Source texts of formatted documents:
◆ ◆ ◆ ◆ ◆

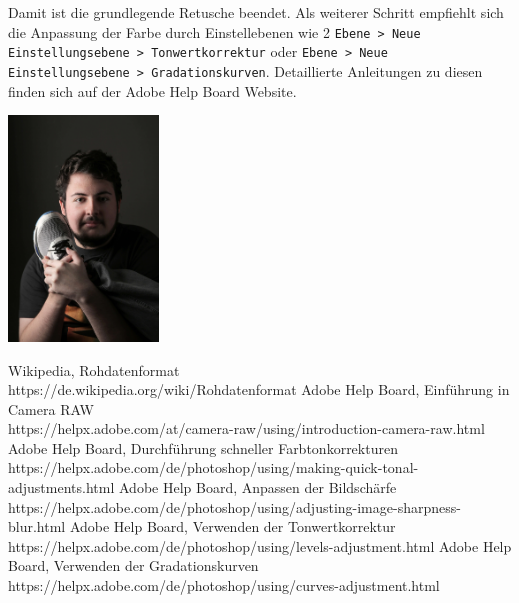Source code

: \documentclass{school}
\begin{document}
\begin{outline}[enumerate]
\1 Damit ist die grundlegende Retusche beendet. Als weiterer Schritt empfiehlt sich die Anpassung der Farbe durch Einstellebenen wie 2 \texttt{Ebene > Neue Einstellungsebene > Tonwertkorrektur} oder \texttt{Ebene > Neue Einstellungsebene > Gradationskurven}. Detaillierte Anleitungen zu diesen finden sich auf der Adobe Help Board Website\cite{adobe-levels}\cite{adobe-curves}.

\includegraphics[height=6cm]{ende.jpg}

\end{outline}

\begin{thebibliography}{9}

 Wikipedia, Rohdatenformat \\ https://de.wikipedia.org/wiki/Rohdatenformat
 Adobe Help Board, Einführung in Camera RAW \\ https://helpx.adobe.com/at/camera-raw/using/introduction-camera-raw.html
 Adobe Help Board, Durchführung schneller Farbtonkorrekturen \\ https://helpx.adobe.com/de/photoshop/using/making-quick-tonal-adjustments.html
 Adobe Help Board, Anpassen der Bildschärfe \\ https://helpx.adobe.com/de/photoshop/using/adjusting-image-sharpness-blur.html
 Adobe Help Board, Verwenden der Tonwertkorrektur \\ https://helpx.adobe.com/de/photoshop/using/levels-adjustment.html
 Adobe Help Board, Verwenden der Gradationskurven \\ https://helpx.adobe.com/de/photoshop/using/curves-adjustment.html

\end{thebibliography}
\end{document}

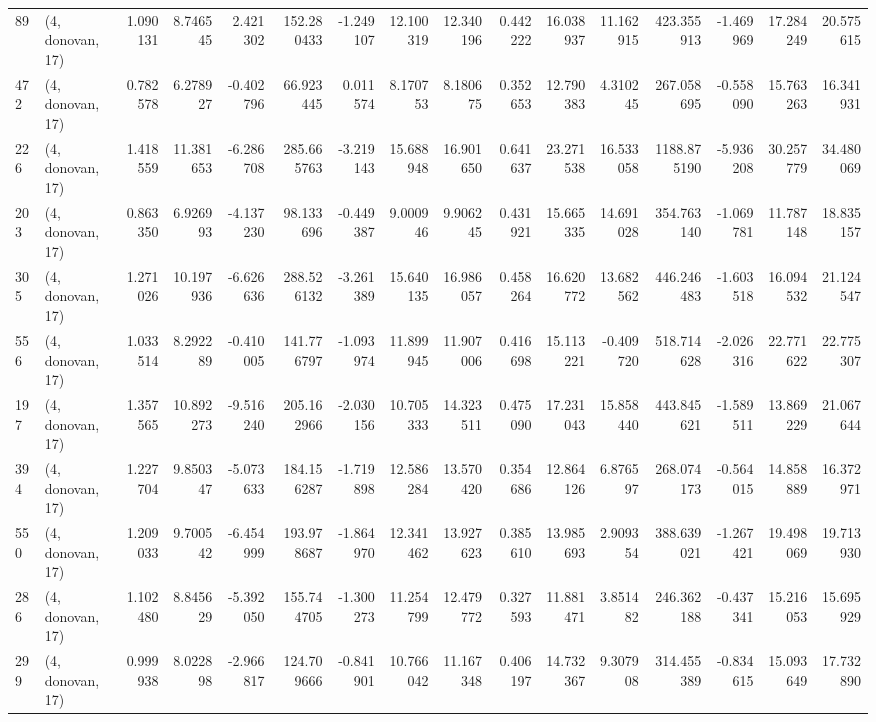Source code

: \begin{tabular}{llrrrrrrrrrrrrrr}
89  &  (4, donovan, 17) &   1.090131 &   8.746545 &   2.421302 &   152.280433 &  -1.249107 &  12.100319 &  12.340196 &  0.442222 &  16.038937 &  11.162915 &    423.355913 &  -1.469969 &  17.284249 &   20.575615 \\
472 &  (4, donovan, 17) &   0.782578 &   6.278927 &  -0.402796 &    66.923445 &   0.011574 &   8.170753 &   8.180675 &  0.352653 &  12.790383 &   4.310245 &    267.058695 &  -0.558090 &  15.763263 &   16.341931 \\
226 &  (4, donovan, 17) &   1.418559 &  11.381653 &  -6.286708 &   285.665763 &  -3.219143 &  15.688948 &  16.901650 &  0.641637 &  23.271538 &  16.533058 &   1188.875190 &  -5.936208 &  30.257779 &   34.480069 \\
203 &  (4, donovan, 17) &   0.863350 &   6.926993 &  -4.137230 &    98.133696 &  -0.449387 &   9.000946 &   9.906245 &  0.431921 &  15.665335 &  14.691028 &    354.763140 &  -1.069781 &  11.787148 &   18.835157 \\
305 &  (4, donovan, 17) &   1.271026 &  10.197936 &  -6.626636 &   288.526132 &  -3.261389 &  15.640135 &  16.986057 &  0.458264 &  16.620772 &  13.682562 &    446.246483 &  -1.603518 &  16.094532 &   21.124547 \\
556 &  (4, donovan, 17) &   1.033514 &   8.292289 &  -0.410005 &   141.776797 &  -1.093974 &  11.899945 &  11.907006 &  0.416698 &  15.113221 &  -0.409720 &    518.714628 &  -2.026316 &  22.771622 &   22.775307 \\
197 &  (4, donovan, 17) &   1.357565 &  10.892273 &  -9.516240 &   205.162966 &  -2.030156 &  10.705333 &  14.323511 &  0.475090 &  17.231043 &  15.858440 &    443.845621 &  -1.589511 &  13.869229 &   21.067644 \\
394 &  (4, donovan, 17) &   1.227704 &   9.850347 &  -5.073633 &   184.156287 &  -1.719898 &  12.586284 &  13.570420 &  0.354686 &  12.864126 &   6.876597 &    268.074173 &  -0.564015 &  14.858889 &   16.372971 \\
550 &  (4, donovan, 17) &   1.209033 &   9.700542 &  -6.454999 &   193.978687 &  -1.864970 &  12.341462 &  13.927623 &  0.385610 &  13.985693 &   2.909354 &    388.639021 &  -1.267421 &  19.498069 &   19.713930 \\
286 &  (4, donovan, 17) &   1.102480 &   8.845629 &  -5.392050 &   155.744705 &  -1.300273 &  11.254799 &  12.479772 &  0.327593 &  11.881471 &   3.851482 &    246.362188 &  -0.437341 &  15.216053 &   15.695929 \\
299 &  (4, donovan, 17) &   0.999938 &   8.022898 &  -2.966817 &   124.709666 &  -0.841901 &  10.766042 &  11.167348 &  0.406197 &  14.732367 &   9.307908 &    314.455389 &  -0.834615 &  15.093649 &   17.732890 \\

\end{tabular}
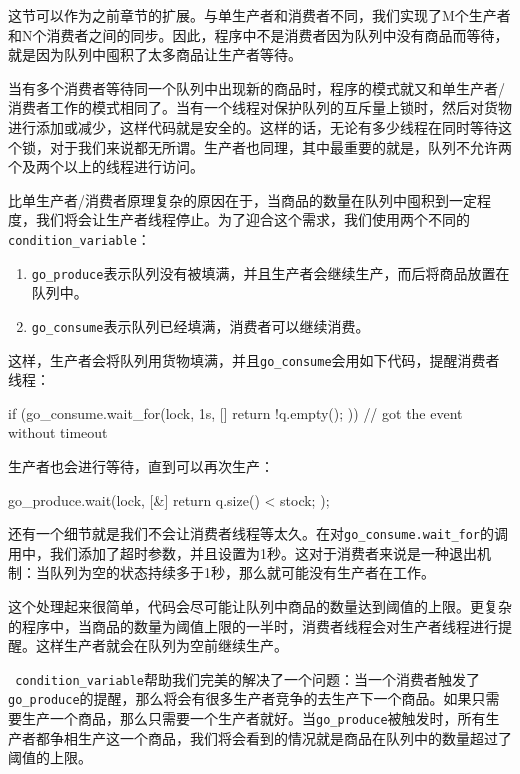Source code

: 
这节可以作为之前章节的扩展。与单生产者和消费者不同，我们实现了M个生产者和N个消费者之间的同步。因此，程序中不是消费者因为队列中没有商品而等待，就是因为队列中囤积了太多商品让生产者等待。

当有多个消费者等待同一个队列中出现新的商品时，程序的模式就又和单生产者/消费者工作的模式相同了。当有一个线程对保护队列的互斥量上锁时，然后对货物进行添加或减少，这样代码就是安全的。这样的话，无论有多少线程在同时等待这个锁，对于我们来说都无所谓。生产者也同理，其中最重要的就是，队列不允许两个及两个以上的线程进行访问。

比单生产者/消费者原理复杂的原因在于，当商品的数量在队列中囤积到一定程度，我们将会让生产者线程停止。为了迎合这个需求，我们使用两个不同的\texttt{condition\_variable}：

\begin{enumerate}
\item \texttt{go\_produce}表示队列没有被填满，并且生产者会继续生产，而后将商品放置在队列中。

\item \texttt{go\_consume}表示队列已经填满，消费者可以继续消费。

\end{enumerate}

这样，生产者会将队列用货物填满，并且\texttt{go\_consume}会用如下代码，提醒消费者线程：

\begin{codebox}[cpp]
if (go_consume.wait_for(lock, 1s, [] { return !q.empty(); })) {
    // got the event without timeout
}
\end{codebox}

生产者也会进行等待，直到可以再次生产：

\begin{codebox}[cpp]
go_produce.wait(lock, [&] { return q.size() < stock; });
\end{codebox}

还有一个细节就是我们不会让消费者线程等太久。在对\texttt{go\_consume.wait\_for}的调用中，我们添加了超时参数，并且设置为1秒。这对于消费者来说是一种退出机制：当队列为空的状态持续多于1秒，那么就可能没有生产者在工作。

这个处理起来很简单，代码会尽可能让队列中商品的数量达到阈值的上限。更复杂的程序中，当商品的数量为阈值上限的一半时，消费者线程会对生产者线程进行提醒。这样生产者就会在队列为空前继续生产。

\texttt{ condition\_variable}帮助我们完美的解决了一个问题：当一个消费者触发了\texttt{go\_produce}的提醒，那么将会有很多生产者竞争的去生产下一个商品。如果只需要生产一个商品，那么只需要一个生产者就好。当\texttt{go\_produce}被触发时，所有生产者都争相生产这一个商品，我们将会看到的情况就是商品在队列中的数量超过了阈值的上限。

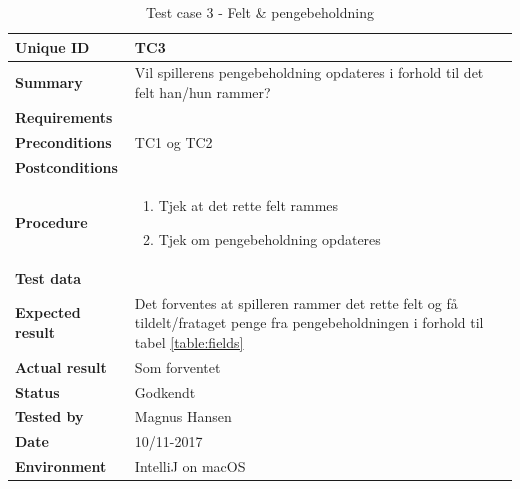 \begin{table}[H]
    \begin{center}
        \begin{tabular}{|l|p{8cm}|}
            \hline
            \textbf{Unique ID} & TC3 \\
            \hline
            \textbf{Summary} & Vil spillerens pengebeholdning opdateres i forhold til det felt han/hun rammer? \\
            \hline
            \textbf{Requirements} & \\
            \hline
            \textbf{Preconditions} & TC1 og TC2 \\
            \hline
            \textbf{Postconditions} & \\
            \hline
            \textbf{Procedure} & \begin{enumerate}
                \setlength\itemsep{0ex}
                \item Tjek at det rette felt rammes
                \item Tjek om pengebeholdning opdateres
            \end{enumerate} \\
            \hline
            \textbf{Test data} & \\
            \hline
            \textbf{Expected result} & Det forventes at spilleren rammer det rette felt og få tildelt/frataget penge fra pengebeholdningen i forhold til tabel \ref{table:fields} \\
            \hline
            \textbf{Actual result} & Som forventet \\
            \hline
            \textbf{Status} & Godkendt \\
            \hline
            \textbf{Tested by} & Magnus Hansen \\
            \hline
            \textbf{Date} & 10/11-2017 \\
            \hline
            \textbf{Environment} & IntelliJ on macOS \\
            \hline
        \end{tabular}
    \end{center}
    \caption{Test case 3 - Felt \& pengebeholdning}
    \label{tc:3}
\end{table}

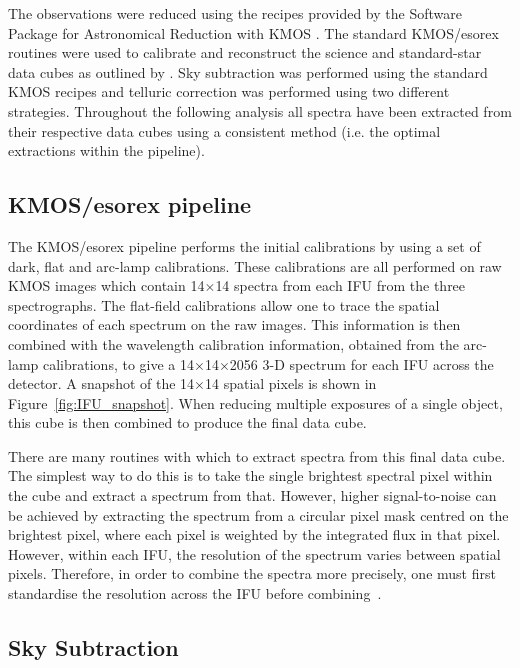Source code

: The observations were reduced using the recipes provided by the Software Package for Astronomical Reduction with KMOS
\citep[SPARK;][]{2013A&A...558A..56D}.
The standard KMOS/esorex routines were used to calibrate and reconstruct the science and standard-star data cubes as outlined by
\cite{2013A&A...558A..56D}.
Sky subtraction was performed using the standard KMOS recipes and telluric correction was performed using two different strategies.
Throughout the following analysis all spectra have been extracted from their respective data cubes using a consistent method (i.e. the optimal extractions within the pipeline).

\subsection{KMOS/esorex pipeline} %
\label{sub:kmos_esorex_pipeline}

The KMOS/esorex pipeline performs the initial calibrations by using a set of dark, flat and arc-lamp calibrations.
These calibrations are all performed on raw KMOS images which contain 14$\times$14 spectra from each IFU from the three spectrographs.
The flat-field calibrations allow one to trace the spatial coordinates of each spectrum on the raw images.
This information is then combined with the wavelength calibration information,
obtained from the arc-lamp calibrations, to give a 14$\times$14$\times$2056 3-D spectrum for each IFU across the detector.
A snapshot of the 14$\times$14 spatial pixels is shown in Figure~\ref{fig:IFU_snapshot}.
When reducing multiple exposures of a single object, this cube is then combined to produce the final data cube.

There are many routines with which to extract spectra from this final data cube.
The simplest way to do this is to take the single brightest spectral pixel within the cube and extract a spectrum from that.
However, higher signal-to-noise can be achieved by extracting the spectrum from a circular pixel mask centred on the brightest pixel, where each pixel is weighted by the integrated flux in that pixel.
However, within each IFU, the resolution of the spectrum varies between spatial pixels.
Therefore, in order to combine the spectra more precisely, one must first standardise the resolution across the IFU before combining~\citep{2015ApJ...805..182G}.


\subsection{Sky Subtraction} %
\label{sub:sky_subtraction}


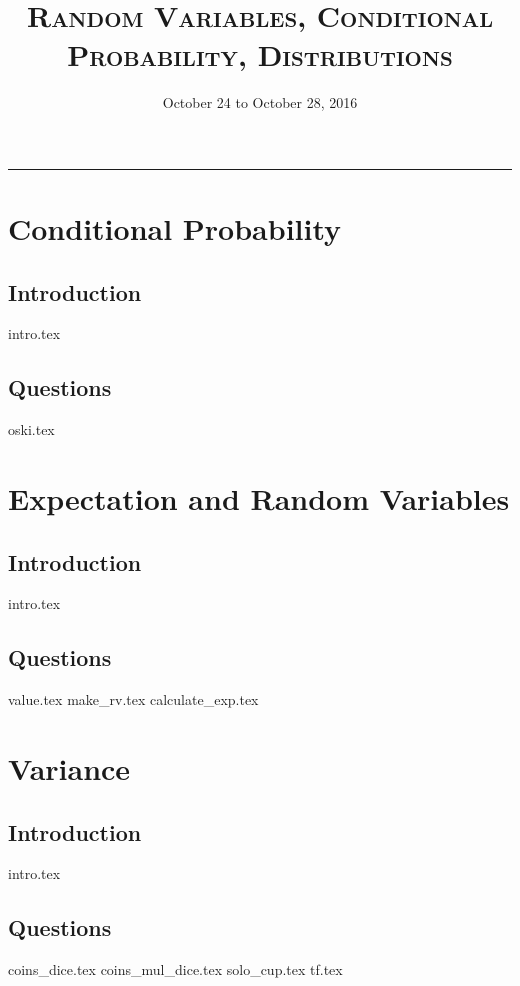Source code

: \documentclass{exam}
\title{\textsc{Random Variables, Conditional Probability, Distributions}}
\date{October 24 to October 28, 2016}
\begin{document}
\maketitle
\rule{\textwidth}{0.15em}
\fontsize{12}{15}\selectfont
\thispagestyle{empty}

\section{Conditional Probability}
\subsection{Introduction}
{intro.tex}
\clearpage
\subsection{Questions}
\begin{questions}
{oski.tex}
\end{questions}

\section{Expectation and Random Variables}
\subsection{Introduction}
{intro.tex}
\subsection{Questions}
\begin{questions}
{value.tex}
{make_rv.tex}
{calculate_exp.tex}
\end{questions}

\section{Variance}
\subsection{Introduction}
{intro.tex}
\subsection{Questions}
\begin{questions}
{coins_dice.tex}
{coins_mul_dice.tex}
{solo_cup.tex}
{tf.tex}
\end{questions}
\end{document}
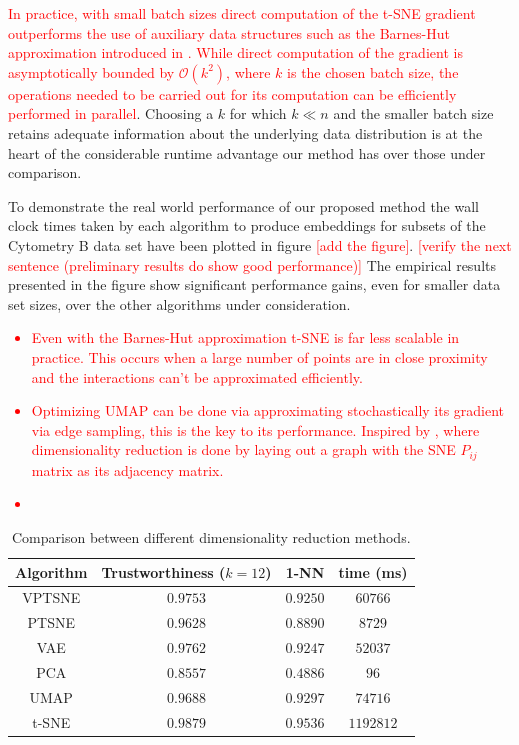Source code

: \textcolor{red}{In practice, with small batch sizes direct computation of the t-SNE gradient outperforms the use of auxiliary data structures such as the Barnes-Hut approximation introduced in \citep{accelerated_tsne_2}. While direct computation of the gradient is asymptotically bounded by $\mathcal{O}(k^2)$, where $k$ is the chosen batch size, the operations needed to be carried out for its computation can be efficiently performed in parallel}. Choosing a $k$ for which $k \ll n$ and the smaller batch size retains adequate information about the underlying data distribution is at the heart of the considerable runtime advantage our method has over those under comparison.

To demonstrate the real world performance of our proposed method the wall clock times taken by each algorithm to produce embeddings for subsets of the Cytometry B data set have been plotted in figure \textcolor{red}{[add the figure]}. \textcolor{red}{[verify the next sentence (preliminary results do show good performance)]} The empirical results presented in the figure show significant performance gains, even for smaller data set sizes, over the other algorithms under consideration.

\textcolor{red}{
\begin{itemize}
\item Even with the Barnes-Hut approximation t-SNE is far less scalable in practice. This occurs when a large number of points are in close proximity and the interactions can't be approximated efficiently.
\item Optimizing UMAP can be done via approximating stochastically its gradient via edge sampling, this is the key to its performance. Inspired by \citep{largevis}, where dimensionality reduction is done by laying out a graph with the SNE $P_{ij}$ matrix as its adjacency matrix.
\item 
\end{itemize}
}

\begin{table}[]
\centering
\caption{Comparison between different dimensionality reduction methods.}
\label{table:comparison}
\begin{tabular}{cccc}
Algorithm   & Trustworthiness ($k=12$)   & 1-NN     & time (ms) \\ \hline \hline
VPTSNE      & $0.9753$                   & $0.9250$ & $60766$   \\ \hline
PTSNE       & $0.9628$                   & $0.8890$ & $8729$    \\ \hline
VAE         & $0.9762$                   & $0.9247$ & $52037$   \\ \hline
PCA         & $0.8557$                   & $0.4886$ & $96$      \\ \hline
UMAP        & $0.9688$                   & $0.9297$ & $74716$   \\ \hline
t-SNE       & $0.9879$                   & $0.9536$ & $1192812$ \\ \hline
\end{tabular}
\end{table}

◆ ◆ ◆ ◆ ◆

ASSIGNED TASK: Nothing but the lines above from the line with "24 to October" up to and including the line with "be approximated efficiently." should be returned, exactly as written and without pictures.

RESPONSE TO THIS TASK:
\date{October 24 to October 28, 2016}
\begin{document}
\maketitle
\rule{\textwidth}{0.15em}
\fontsize{12}{15}\selectfont
\thispagestyle{empty}

\section{Conditional Probability}
\subsection{Introduction}
{intro.tex}
\clearpage
\subsection{Questions}
\begin{questions}
{oski.tex}
\end{questions}

\section{Expectation and Random Variables}
\subsection{Introduction}
{intro.tex}
\subsection{Questions}
\begin{questions}
{value.tex}
{make_rv.tex}
{calculate_exp.tex}
\end{questions}

\section{Variance}
\subsection{Introduction}
{intro.tex}
\subsection{Questions}
\begin{questions}
{coins_dice.tex}
{coins_mul_dice.tex}
{solo_cup.tex}
{tf.tex}
\end{questions}
\end{document}
Source code

: \textcolor{red}{In practice, with small batch sizes direct computation of the t-SNE gradient outperforms the use of auxiliary data structures such as the Barnes-Hut approximation introduced in \citep{accelerated_tsne_2}. While direct computation of the gradient is asymptotically bounded by $\mathcal{O}(k^2)$, where $k$ is the chosen batch size, the operations needed to be carried out for its computation can be efficiently performed in parallel}. Choosing a $k$ for which $k \ll n$ and the smaller batch size retains adequate information about the underlying data distribution is at the heart of the considerable runtime advantage our method has over those under comparison.

To demonstrate the real world performance of our proposed method the wall clock times taken by each algorithm to produce embeddings for subsets of the Cytometry B data set have been plotted in figure \textcolor{red}{[add the figure]}. \textcolor{red}{[verify the next sentence (preliminary results do show good performance)]} The empirical results presented in the figure show significant performance gains, even for smaller data set sizes, over the other algorithms under consideration.

\textcolor{red}{
\begin{itemize}
\item Even with the Barnes-Hut approximation t-SNE is far less scalable in practice. This occurs when a large number of points are in close proximity and the interactions can't be approximated efficiently.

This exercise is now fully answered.